> Brief
Which lines of the listing hold the string "ignore"? Show each of them.

> Provided information
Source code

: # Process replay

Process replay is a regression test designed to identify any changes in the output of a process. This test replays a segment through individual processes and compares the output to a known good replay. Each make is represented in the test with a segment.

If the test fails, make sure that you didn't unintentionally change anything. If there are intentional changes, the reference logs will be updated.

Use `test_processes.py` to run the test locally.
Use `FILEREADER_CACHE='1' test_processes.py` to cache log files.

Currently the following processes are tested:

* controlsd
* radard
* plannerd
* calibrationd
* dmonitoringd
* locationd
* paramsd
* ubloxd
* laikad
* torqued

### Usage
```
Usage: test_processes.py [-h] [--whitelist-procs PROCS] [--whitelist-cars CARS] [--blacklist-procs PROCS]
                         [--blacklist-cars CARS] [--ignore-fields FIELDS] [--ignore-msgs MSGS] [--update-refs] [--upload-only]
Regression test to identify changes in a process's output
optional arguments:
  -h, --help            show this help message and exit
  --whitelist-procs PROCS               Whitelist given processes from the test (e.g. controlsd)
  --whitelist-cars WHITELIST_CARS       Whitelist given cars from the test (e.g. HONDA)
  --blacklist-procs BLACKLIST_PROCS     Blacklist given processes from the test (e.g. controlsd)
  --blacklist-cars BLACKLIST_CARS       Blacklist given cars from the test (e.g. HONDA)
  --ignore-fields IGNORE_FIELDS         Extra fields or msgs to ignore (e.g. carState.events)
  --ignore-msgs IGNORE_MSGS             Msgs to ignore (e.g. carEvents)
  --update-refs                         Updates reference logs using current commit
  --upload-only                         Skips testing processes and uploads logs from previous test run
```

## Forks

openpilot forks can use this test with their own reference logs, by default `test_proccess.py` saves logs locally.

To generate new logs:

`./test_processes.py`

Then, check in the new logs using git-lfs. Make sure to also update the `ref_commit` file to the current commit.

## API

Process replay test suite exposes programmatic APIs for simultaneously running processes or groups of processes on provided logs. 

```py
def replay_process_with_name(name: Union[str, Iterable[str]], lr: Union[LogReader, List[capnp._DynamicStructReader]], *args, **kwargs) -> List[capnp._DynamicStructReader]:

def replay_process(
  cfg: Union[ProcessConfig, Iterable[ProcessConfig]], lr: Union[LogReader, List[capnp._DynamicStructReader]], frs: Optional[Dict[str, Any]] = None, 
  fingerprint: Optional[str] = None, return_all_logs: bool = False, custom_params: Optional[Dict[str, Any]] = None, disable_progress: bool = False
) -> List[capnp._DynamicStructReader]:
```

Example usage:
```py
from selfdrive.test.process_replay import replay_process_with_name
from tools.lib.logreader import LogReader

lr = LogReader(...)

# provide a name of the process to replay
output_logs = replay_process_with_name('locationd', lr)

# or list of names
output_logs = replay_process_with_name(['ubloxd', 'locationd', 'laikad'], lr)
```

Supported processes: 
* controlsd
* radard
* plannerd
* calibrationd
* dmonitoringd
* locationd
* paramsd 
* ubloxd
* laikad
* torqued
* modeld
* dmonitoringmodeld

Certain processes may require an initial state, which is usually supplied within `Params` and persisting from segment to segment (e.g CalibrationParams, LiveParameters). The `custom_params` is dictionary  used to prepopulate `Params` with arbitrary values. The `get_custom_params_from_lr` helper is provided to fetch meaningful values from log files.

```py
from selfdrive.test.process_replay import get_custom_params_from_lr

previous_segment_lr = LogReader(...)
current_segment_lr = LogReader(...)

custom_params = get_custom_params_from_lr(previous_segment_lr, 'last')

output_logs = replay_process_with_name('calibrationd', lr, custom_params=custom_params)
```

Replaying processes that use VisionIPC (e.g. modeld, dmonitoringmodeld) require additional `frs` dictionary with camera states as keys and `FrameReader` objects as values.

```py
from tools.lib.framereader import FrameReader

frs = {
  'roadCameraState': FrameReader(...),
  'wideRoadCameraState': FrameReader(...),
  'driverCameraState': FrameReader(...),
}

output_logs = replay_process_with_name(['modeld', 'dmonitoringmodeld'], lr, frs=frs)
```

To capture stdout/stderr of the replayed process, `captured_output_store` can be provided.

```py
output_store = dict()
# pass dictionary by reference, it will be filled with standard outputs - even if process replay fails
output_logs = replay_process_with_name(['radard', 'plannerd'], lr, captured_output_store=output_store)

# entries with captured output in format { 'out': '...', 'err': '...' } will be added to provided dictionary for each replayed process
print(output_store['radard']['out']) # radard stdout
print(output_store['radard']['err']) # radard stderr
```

> Answer section
                         [--blacklist-cars CARS] [--ignore-fields FIELDS] [--ignore-msgs MSGS] [--update-refs] [--upload-only]
  --ignore-fields IGNORE_FIELDS         Extra fields or msgs to ignore (e.g. carState.events)
  --ignore-msgs IGNORE_MSGS             Msgs to ignore (e.g. carEvents)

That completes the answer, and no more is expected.